Ruch – KS Częstochowa 4:0 (2:0)

Dla drużyny Ruchu Radzionków, która przed czterema dniami w Żarkach zapewniła sobie już awans do baraży o trzecią ligę, spotkanie z Klubem Sportowym z Częstochowy było przysłowiowym meczem o pietruszkę. Drużyna Ruchu wyszła na murawę bez kilku kluczowych zawodników w składzie, zabrakło między innymi Krzęciesy, Domańskiego i Sukera, a na łąwce rezerwowych usiedli Jankowski i Sobala, a także strzelec decydującej bramki w Żarkach – Cziba. Jednak wobec licznie zgromadzonej publiczności i od początku głośno dopingującego młyna, piłkarzom gospodarzy nie wypadało martwić się tylko tym, by nie nałapać niepotrzebnych kartek i nie nabawić się kontuzji, co zresztą w pełni się też udało – spotkanie okazało się być bardzo czyste, sędzia rzadko używał gwizdka, nie pokazał ani jednej kartki.

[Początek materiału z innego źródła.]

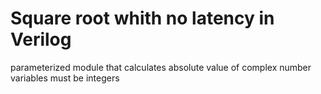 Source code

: Square root whith no latency in Verilog
============

parameterized module that calculates absolute value of complex number
variables must be integers
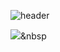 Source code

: ![header](https://capsule-render.vercel.app/api?type=wave&color=gradient&height=250&section=header&text=SeoneEunChong&fontSize=80)


<img src="https://img.shields.io/badge/Python-3766AB?style=flat-square&logo=Python&logoColor=white"/></a>&nbsp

Mecz rozpoczął się od optycznej przewagi gości, którzy już na początku meczu pierwsi stanęli przed szansą wypracowania sobie groźnej sytuacji, ostatnie podanie przecięli jednak obrońcy Ruchu. Kilka minut później Kozieł głową strzelił metr nad bramką, a za chwilę tym samym odpowiedzieli goście. Od tego czasu zaczęła się uwidaczniać przewaga gospodarzy, goście kontrowali. Jednak tak, jak w tych akcjach z pierwszych minut meczu, albo brakowało ostatniego podania, albo strzały w bezpiecznej odległości dla bramkarzy mijały bramki. Aż wreszcie przyszła 21 minuta. Stojący bokiem do bramki Rudyk, przy asyście obrońcy zdołał głową zmienić tor lotu wrzucanej przez Trzcionkę piłki tak, że ta wpadła do siatki obok niepewnie interweniującego Różyckiego. Kopia tej akcji przyszła w 35 minucie. Tym razem wrzucał Kubik, a stojący kilka metrów przed bramką Kozieł nie miał żadnych problemów w pokonaniu pewną główką golkipera gości. W pierwszej połowie oglądaliśmy bodaj dwa celne strzały, i oba znalazły drogę do siatki. Na przerwę gospodarze schodzili z bezpiecznym dwubramkowym prowadzeniem.
Goście na drugą połowę wyszli z trzema nowym zawodnikami. Zmiany te nie przyniosły jednak widocznej metamorfozy gry drużyny z Częstochowy. Nadal z rzadka dochodzili oni do pozycji strzeleckiej, a gdy już taka się nadarzała, pudłowali. Na codzień rezerwowy bramkarz Ruchu mógł poczuć się zagrożony w tej połowie tylko raz, jednak w sukurs przyszła mu poprzeczka, a skuteczną dobitkę drużyny gości udaremnili obrońcy Cidrów.
Radzionkowianie powoli się rozkręcali. Przez pierwszy kwadrans drugiej połowy drużyna Ruchu sprawiała wrażenie, jakby w pełni zadowolona była z wyniku. Z czasem jednak kontry miejscowej drużyny stawały się coraz groźniejsze, aż wreszcie w 73 minucie, wykorzystując zamieszanie w polu karnym i błąd częstochowskiej defensywy, strzałem po ziemi z około piętnastu metrów piłkę po raz drugi wpakował do bramki gości Dawid Rudyk. Chwilę potem przed wyborną szansą stanęli znów gospodarze, gdy zawodnik gości zagrał ręką tuż przed polem karnym prawie na wprost bramki. Z rzutu wolnego zabrakło jednak strzału. Ale co się odwlecze… Dwie minuty później, w 77 minucie, przez pół boiska pędził z piłką wprowadzony po przerwie Cziba, i w sytuacji sam na sam z bramkarzem nie dał temu drugiemu szansy. Było już 4-0! Warto tu podkreślić bardzo dobrą decyzję sędziów, którzy, mimo że dwóch zawodników Ruchu mogło znajdować się na pozycji spalonej zauważali, że piłka adresowana była do wychodzącego prawidłowo zza obrońców strzelca czwartej bramki.
Po stracie czwartej bramki częstochowska drużyna zupełnie spasowała. Cidry zaś bez problemu zaczęły się przedostawać na przedpole bramki rywali. Brakowało jednak celnego strzału. Najlepszą okazję już w doliczonym czasie gry nie wykorzystał Cziba, który w sytuacji sam na sam z bramkarzem strzelił obok słupka.
Tym efektownym zwycięstwem Ruch powiększył swoją przewagę w końcowej tabeli ligowej do ośmiu punktów, gdyż drugi w tabeli zespół GKS-u Tychy przegrał swój mecz w Łabędach.